Freiwillig Versicherte
Wer auf Grund seines Einkommens oder seiner Tätigkeit von der gesetzlichen in die private Krankenversicherung wechseln könnte, gilt als "freiwillig Versicherter".
"Pflichtversicherte" sind zwangsweise gesetzlich versichert. "Freiwillig Versicherte" dagegen können die Art ihrer Krankenversicherung frei wählen.
Zu den "freiwillig Versicherten" gehören:
- Arbeitnehmer, wenn Sie als Arbeitnehmer drei Jahre lang oberhalb der Versicherungspflichtgrenze verdient haben.
- Selbständige und Freiberufler haben stets die freie Wahl zwischen gesetzlicher und privater Krankenversicherung. Sie müssen also keine gesetzlichen Regelungen oder Einkommensgrenzen beachten. Es gibt Ausnahmen für Künstler und Handwerksmeister.

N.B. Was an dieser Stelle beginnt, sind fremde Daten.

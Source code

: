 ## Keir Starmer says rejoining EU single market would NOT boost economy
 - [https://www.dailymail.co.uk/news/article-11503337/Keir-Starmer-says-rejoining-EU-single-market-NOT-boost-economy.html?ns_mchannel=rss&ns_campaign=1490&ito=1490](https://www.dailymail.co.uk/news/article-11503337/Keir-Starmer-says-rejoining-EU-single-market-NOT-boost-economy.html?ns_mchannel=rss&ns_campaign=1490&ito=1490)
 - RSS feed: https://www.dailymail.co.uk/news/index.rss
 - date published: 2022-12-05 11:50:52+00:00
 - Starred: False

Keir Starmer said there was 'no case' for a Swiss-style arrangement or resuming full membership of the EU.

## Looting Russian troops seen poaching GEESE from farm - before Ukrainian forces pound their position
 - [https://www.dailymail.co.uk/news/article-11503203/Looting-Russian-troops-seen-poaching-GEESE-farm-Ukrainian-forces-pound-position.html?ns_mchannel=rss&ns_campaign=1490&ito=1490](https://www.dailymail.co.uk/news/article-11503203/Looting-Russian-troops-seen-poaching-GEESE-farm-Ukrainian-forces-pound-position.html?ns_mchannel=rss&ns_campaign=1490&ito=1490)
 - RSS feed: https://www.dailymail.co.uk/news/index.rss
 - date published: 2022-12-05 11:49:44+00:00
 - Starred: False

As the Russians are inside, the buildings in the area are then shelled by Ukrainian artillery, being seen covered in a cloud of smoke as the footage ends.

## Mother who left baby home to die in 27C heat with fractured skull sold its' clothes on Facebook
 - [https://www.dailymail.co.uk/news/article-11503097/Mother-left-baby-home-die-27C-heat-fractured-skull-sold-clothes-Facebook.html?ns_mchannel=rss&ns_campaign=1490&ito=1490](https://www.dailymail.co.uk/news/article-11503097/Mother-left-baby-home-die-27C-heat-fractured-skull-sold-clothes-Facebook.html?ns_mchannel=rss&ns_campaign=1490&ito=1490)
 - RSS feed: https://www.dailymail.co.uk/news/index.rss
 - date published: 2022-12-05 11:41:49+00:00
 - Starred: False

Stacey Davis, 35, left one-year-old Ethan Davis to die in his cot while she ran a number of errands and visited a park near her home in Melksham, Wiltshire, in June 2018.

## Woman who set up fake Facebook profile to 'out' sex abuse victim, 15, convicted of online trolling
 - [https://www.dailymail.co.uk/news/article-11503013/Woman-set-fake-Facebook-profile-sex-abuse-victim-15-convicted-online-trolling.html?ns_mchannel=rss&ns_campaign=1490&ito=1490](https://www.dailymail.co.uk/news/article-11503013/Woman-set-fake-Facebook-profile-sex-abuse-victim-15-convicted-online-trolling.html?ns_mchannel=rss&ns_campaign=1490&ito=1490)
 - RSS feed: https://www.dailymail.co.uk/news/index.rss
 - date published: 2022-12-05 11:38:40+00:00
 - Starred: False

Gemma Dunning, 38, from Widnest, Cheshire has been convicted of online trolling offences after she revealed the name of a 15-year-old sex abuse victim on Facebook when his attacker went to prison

- Studenten sind bis zum erreichen des 25. Lebensjahres oftmals familienversichert. Danach müssen sie sich beitragspflichtig selbst versichern.
- Beamte (Beihilfeberechtigte) können im Rahmen der Beihilfe über die Art ihrer Krankenversorgung frei entscheiden.
- Angestellte und Arbeiter im öffentlichen Dienst sind meist gesetzlich pflichtversichert. Sie können sich aber unter gewissen Voraussetzungen auch privat versichern.